On the other side, or the network side there are a number of interfaces. One is to the PSTN and is an IP version of SS7- it allows you to managed set up, tear down, telephony services (such as caller id), as well as 800 numbers, credit cards, and all the usual services expected of the network. There is also an advanced interface that allows one media gateway to exchange information and control with another, called 'session initiation protocol', or SIP. This is the fun protocol, in that it enables more internet like services beyond the existing ones you find in telephony. There are many other mostly unspecified interfaces for billing, operations, administration, and maintenance.
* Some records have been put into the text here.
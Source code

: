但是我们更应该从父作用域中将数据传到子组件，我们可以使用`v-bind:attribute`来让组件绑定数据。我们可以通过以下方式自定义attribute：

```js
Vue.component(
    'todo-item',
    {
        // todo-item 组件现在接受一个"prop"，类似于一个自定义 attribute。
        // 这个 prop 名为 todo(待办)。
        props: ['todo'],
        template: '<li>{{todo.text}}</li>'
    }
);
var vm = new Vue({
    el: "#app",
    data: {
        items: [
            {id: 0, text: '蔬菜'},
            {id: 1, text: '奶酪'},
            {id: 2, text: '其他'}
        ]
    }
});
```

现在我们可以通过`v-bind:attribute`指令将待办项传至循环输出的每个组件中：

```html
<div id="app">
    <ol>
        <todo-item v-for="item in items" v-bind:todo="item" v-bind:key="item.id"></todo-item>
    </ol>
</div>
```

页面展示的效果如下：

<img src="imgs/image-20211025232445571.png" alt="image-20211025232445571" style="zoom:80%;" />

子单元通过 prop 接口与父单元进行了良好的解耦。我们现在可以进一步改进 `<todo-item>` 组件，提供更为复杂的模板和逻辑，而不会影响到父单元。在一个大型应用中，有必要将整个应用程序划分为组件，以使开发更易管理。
So all it does is wait for a caller to go off hook, analyze the digits, route the phone call to the other end party, and bill for it. No problem, right? Why not just replace it with a browser and give it away for free?
Money:
Ok, enough technical. What the MGC really is, is software, and mostly the same software you find in the embedded central offices that have been developed since the late 1960's. We have a lot of data on how much effort it takes to build modern call control systems,
Now it takes about four years and 200 people to write the CO software of the 1990's, and it will take about the same time and staffing to create a quality MGC's in the 2000's: the complexity is about the same, and something like 80% of the CO software is operations and maintenance, which has to retrofit into existing customer care and billing systems. Just testing it will take a year. You will hear a lot of hype about working systems, and trial systems, but be skeptical.
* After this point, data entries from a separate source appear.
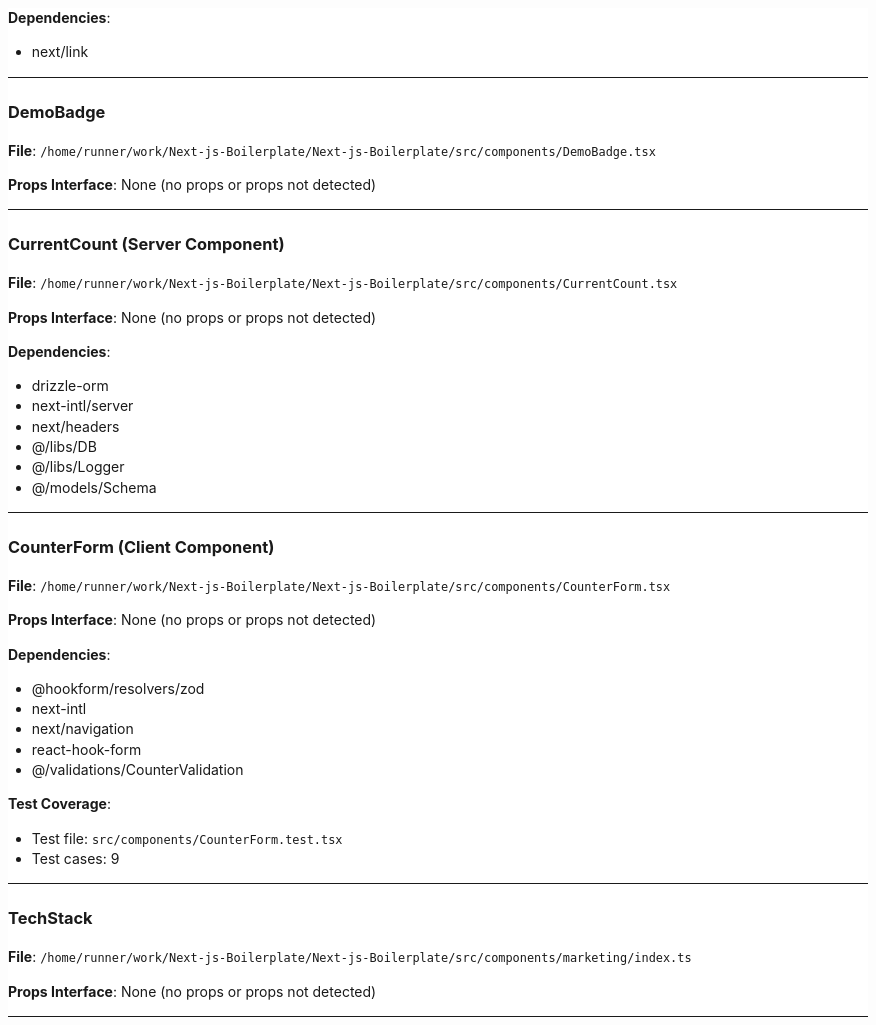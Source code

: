 **Dependencies**:
- next/link

---

### DemoBadge

**File**: `/home/runner/work/Next-js-Boilerplate/Next-js-Boilerplate/src/components/DemoBadge.tsx`

**Props Interface**: None (no props or props not detected)

---

### CurrentCount (Server Component)

**File**: `/home/runner/work/Next-js-Boilerplate/Next-js-Boilerplate/src/components/CurrentCount.tsx`

**Props Interface**: None (no props or props not detected)

**Dependencies**:
- drizzle-orm
- next-intl/server
- next/headers
- @/libs/DB
- @/libs/Logger
- @/models/Schema

---

### CounterForm (Client Component)

**File**: `/home/runner/work/Next-js-Boilerplate/Next-js-Boilerplate/src/components/CounterForm.tsx`

**Props Interface**: None (no props or props not detected)

**Dependencies**:
- @hookform/resolvers/zod
- next-intl
- next/navigation
- react-hook-form
- @/validations/CounterValidation

**Test Coverage**:
- Test file: `src/components/CounterForm.test.tsx`
- Test cases: 9

---

### TechStack

**File**: `/home/runner/work/Next-js-Boilerplate/Next-js-Boilerplate/src/components/marketing/index.ts`

**Props Interface**: None (no props or props not detected)

---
And in the end you haven't saved any money for the $160,000,000 in programming investment you just spent to build a MGC; you probably will also spend about $30-40 M per year in supporting successfully deployed systems. So you have got to pay for this out of your hardware margins and software fees for services. At the moment, the DSP chips in the media gateway are more expensive than the line circuits in the CO, and we haven't found the killer app in voip yet that will generate new revenue.
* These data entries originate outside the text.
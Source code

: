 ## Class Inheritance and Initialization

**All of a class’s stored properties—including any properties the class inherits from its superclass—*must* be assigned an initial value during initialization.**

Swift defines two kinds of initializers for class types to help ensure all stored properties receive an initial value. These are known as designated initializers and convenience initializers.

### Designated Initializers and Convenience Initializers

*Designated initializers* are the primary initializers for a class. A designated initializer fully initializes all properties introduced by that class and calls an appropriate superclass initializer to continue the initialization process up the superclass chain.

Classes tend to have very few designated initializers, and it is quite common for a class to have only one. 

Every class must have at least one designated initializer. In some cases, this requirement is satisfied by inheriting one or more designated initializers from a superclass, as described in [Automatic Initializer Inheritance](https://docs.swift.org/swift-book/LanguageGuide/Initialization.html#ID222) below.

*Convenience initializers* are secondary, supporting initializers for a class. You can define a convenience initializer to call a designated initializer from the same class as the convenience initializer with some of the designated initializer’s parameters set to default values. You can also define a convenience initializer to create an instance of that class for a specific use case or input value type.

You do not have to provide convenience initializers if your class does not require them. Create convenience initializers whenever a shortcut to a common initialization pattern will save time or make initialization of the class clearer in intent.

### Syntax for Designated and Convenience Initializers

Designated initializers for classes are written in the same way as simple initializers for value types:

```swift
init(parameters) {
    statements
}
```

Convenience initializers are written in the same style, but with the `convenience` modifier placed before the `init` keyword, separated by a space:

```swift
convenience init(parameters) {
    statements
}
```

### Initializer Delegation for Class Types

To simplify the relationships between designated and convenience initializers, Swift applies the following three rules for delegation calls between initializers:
My guess is that the real reason Lucent and NT are building the MGCs is the big service providers are insisting on them. So the only market here is for:
1) LU and NT for replacement of existing equipment with new VOIP based switches. However, the margins are very bad, I think, and the customers expectations are high- not a good place to invest 2) Small start up companies. If any have staffing with switching experience and can build a good product in a short time, they might be a candidate for buyout- I don't know of any at the moment, but LU or NT or CISCO may have to buy someone, and pay for the $160M in $1B of stock, or something. 3) Cable equipment companies (NT/ANTC, ADC, Tellabs, and possibly CISCO and Lucent). The cable providers can bundle voip with multi-media services and generate new revenues that can subsidize voice. However, cable will likely first deploy using old Central Office switches, as I've noted in previous posts. Here, NT and thus ANTC seem to be a likely player. Lucent once backed out of cable voice and is not a player today, but might return. CISCO has not the strength or success in telco they have in enterprise, though they would like to get into cable, and they are not call control switch people. ADC and Tellabls also are not currently in call control.
So the mostly likely market for voip MGCs will be cable in the next generation deployment, in, say, five years.